◆ **DESCRIPTION OF THE TASK**
Count the lines holding the string "links" in the records, and give only the count.

Items from a dataset:
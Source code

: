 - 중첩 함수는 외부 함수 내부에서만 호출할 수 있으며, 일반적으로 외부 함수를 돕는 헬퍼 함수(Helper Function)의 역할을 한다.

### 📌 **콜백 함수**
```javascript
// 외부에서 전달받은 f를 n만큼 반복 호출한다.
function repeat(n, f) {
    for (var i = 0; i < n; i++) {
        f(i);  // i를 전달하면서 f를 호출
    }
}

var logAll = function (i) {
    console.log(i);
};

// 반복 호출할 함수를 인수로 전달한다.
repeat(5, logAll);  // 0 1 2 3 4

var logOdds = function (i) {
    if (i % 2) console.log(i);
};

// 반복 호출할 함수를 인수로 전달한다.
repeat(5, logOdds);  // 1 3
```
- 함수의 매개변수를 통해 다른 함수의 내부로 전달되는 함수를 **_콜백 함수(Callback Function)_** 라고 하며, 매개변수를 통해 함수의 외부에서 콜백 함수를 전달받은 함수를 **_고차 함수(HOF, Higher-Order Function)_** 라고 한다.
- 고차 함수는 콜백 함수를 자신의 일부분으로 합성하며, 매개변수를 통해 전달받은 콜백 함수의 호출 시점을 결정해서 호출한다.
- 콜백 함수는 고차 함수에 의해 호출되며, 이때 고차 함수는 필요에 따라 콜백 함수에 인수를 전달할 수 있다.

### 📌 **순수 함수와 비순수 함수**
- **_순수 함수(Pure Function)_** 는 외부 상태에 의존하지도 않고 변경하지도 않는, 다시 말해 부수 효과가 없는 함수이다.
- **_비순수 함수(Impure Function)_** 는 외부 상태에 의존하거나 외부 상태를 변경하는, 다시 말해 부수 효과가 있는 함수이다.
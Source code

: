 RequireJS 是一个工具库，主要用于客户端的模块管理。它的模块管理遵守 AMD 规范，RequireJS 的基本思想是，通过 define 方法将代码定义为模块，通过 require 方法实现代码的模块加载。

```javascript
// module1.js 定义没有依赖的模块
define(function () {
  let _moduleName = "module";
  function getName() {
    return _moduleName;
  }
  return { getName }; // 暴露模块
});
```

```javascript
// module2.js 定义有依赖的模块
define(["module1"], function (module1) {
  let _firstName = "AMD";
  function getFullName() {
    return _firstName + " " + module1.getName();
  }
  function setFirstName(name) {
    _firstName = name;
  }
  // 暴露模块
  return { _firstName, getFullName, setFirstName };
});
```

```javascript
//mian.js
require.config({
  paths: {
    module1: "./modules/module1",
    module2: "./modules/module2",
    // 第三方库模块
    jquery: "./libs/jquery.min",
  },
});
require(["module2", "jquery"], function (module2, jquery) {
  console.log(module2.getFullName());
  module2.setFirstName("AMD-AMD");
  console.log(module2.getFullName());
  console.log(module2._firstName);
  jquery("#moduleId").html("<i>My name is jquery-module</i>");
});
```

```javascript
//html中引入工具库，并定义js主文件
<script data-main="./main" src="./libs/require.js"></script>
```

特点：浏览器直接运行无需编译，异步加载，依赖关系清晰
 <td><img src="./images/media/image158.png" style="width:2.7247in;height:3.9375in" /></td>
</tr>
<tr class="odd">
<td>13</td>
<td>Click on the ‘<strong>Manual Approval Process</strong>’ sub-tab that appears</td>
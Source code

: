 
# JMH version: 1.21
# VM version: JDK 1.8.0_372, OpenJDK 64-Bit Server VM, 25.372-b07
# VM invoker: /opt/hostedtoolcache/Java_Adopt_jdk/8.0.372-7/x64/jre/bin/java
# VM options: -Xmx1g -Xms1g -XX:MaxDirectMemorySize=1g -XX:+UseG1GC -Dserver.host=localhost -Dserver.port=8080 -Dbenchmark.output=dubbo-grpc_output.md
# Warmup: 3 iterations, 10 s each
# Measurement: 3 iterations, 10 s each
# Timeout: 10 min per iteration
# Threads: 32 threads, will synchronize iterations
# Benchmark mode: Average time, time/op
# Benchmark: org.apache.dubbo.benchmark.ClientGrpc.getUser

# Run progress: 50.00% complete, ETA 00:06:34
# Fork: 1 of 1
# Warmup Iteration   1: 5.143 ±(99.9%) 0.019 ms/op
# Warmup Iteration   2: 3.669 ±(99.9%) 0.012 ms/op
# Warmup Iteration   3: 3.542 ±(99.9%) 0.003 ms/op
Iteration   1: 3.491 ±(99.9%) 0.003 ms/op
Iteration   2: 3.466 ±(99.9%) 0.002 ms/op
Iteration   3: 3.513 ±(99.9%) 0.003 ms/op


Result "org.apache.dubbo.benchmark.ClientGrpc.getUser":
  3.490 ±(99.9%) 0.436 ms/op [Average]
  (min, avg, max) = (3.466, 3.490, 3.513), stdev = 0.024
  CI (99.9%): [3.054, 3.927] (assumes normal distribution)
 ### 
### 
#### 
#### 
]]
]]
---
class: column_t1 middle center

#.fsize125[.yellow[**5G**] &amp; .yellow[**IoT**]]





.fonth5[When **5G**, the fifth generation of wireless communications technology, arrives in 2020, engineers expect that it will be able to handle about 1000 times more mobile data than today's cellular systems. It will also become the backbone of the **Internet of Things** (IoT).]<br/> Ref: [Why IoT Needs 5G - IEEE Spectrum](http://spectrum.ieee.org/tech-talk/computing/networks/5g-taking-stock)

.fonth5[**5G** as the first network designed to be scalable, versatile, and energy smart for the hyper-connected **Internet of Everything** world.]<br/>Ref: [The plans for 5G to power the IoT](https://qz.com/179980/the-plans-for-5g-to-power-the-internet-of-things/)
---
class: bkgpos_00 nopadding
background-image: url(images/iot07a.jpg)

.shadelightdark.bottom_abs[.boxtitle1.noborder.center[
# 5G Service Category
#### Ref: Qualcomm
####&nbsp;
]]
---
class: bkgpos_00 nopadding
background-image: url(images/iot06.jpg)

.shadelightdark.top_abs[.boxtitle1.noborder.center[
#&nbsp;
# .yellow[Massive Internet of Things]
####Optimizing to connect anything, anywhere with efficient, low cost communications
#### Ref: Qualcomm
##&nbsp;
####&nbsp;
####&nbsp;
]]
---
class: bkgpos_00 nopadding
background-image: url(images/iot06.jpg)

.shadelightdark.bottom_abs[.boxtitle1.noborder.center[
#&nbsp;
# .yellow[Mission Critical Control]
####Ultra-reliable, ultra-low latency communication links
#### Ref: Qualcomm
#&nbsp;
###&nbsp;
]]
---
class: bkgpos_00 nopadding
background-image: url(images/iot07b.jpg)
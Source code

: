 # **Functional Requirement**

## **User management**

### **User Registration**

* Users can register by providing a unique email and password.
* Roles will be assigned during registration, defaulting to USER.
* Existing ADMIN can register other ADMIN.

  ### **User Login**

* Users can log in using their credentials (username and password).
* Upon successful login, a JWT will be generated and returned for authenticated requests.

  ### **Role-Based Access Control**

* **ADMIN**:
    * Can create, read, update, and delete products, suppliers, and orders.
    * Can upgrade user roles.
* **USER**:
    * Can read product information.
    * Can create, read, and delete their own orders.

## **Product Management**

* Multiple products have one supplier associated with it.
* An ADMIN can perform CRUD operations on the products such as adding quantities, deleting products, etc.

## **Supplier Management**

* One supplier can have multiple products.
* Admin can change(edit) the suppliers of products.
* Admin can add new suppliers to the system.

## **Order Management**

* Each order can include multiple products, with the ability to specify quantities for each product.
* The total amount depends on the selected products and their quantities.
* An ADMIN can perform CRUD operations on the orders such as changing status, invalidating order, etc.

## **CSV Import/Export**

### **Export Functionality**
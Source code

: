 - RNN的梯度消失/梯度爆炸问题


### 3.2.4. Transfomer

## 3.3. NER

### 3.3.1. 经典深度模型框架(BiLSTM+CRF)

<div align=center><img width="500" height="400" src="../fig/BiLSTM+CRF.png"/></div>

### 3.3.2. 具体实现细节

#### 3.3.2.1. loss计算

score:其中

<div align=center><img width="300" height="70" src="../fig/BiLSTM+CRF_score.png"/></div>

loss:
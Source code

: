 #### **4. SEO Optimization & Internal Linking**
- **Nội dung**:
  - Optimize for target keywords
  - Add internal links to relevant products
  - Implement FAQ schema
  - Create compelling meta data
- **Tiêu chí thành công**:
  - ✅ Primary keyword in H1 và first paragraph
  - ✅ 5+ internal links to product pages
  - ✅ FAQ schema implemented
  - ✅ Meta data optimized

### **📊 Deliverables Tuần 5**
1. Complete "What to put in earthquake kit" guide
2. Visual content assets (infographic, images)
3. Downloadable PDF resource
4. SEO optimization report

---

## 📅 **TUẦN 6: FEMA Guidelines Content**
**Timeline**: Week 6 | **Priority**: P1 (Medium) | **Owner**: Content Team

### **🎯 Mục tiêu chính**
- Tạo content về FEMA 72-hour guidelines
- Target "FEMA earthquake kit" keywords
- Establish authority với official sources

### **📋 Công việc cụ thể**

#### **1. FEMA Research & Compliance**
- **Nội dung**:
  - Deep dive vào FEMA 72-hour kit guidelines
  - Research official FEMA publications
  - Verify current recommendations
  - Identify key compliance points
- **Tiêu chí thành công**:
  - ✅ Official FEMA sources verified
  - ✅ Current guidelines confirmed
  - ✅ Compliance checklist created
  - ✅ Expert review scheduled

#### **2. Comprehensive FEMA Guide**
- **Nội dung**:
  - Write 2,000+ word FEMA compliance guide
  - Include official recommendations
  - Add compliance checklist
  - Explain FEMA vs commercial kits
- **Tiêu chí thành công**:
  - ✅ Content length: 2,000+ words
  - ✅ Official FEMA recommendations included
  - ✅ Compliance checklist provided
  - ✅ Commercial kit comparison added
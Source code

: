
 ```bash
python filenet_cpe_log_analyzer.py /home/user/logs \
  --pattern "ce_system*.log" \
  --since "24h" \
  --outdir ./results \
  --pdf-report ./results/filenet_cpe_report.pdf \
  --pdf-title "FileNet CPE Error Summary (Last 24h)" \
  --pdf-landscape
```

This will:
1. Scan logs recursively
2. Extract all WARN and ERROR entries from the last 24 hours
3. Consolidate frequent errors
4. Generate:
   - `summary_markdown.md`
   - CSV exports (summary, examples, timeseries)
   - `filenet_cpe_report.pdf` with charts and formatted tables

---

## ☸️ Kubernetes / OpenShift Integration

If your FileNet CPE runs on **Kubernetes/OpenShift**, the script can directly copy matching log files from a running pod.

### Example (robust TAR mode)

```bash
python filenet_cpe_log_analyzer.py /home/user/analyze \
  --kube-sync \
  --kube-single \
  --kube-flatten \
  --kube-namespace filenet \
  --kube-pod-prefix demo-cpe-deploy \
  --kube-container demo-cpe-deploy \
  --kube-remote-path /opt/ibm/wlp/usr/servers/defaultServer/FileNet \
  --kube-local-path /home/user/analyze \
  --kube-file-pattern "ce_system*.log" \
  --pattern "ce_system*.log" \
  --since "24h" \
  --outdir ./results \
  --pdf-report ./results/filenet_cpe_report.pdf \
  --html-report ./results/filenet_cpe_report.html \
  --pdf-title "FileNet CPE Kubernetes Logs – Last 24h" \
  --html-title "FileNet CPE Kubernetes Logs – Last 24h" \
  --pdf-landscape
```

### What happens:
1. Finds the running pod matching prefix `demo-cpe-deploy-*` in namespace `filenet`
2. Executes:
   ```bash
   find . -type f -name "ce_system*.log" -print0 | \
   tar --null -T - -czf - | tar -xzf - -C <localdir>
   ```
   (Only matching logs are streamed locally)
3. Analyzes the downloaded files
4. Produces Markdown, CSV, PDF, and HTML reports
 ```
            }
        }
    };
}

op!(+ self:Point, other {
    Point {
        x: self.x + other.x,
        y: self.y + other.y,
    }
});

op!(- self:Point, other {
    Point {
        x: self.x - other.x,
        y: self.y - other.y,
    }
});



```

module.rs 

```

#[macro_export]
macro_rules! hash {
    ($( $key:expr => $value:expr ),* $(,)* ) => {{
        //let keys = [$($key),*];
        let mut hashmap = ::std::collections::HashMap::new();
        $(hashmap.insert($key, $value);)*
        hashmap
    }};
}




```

◆ **ANSWER TO THIS PROBLEM**
3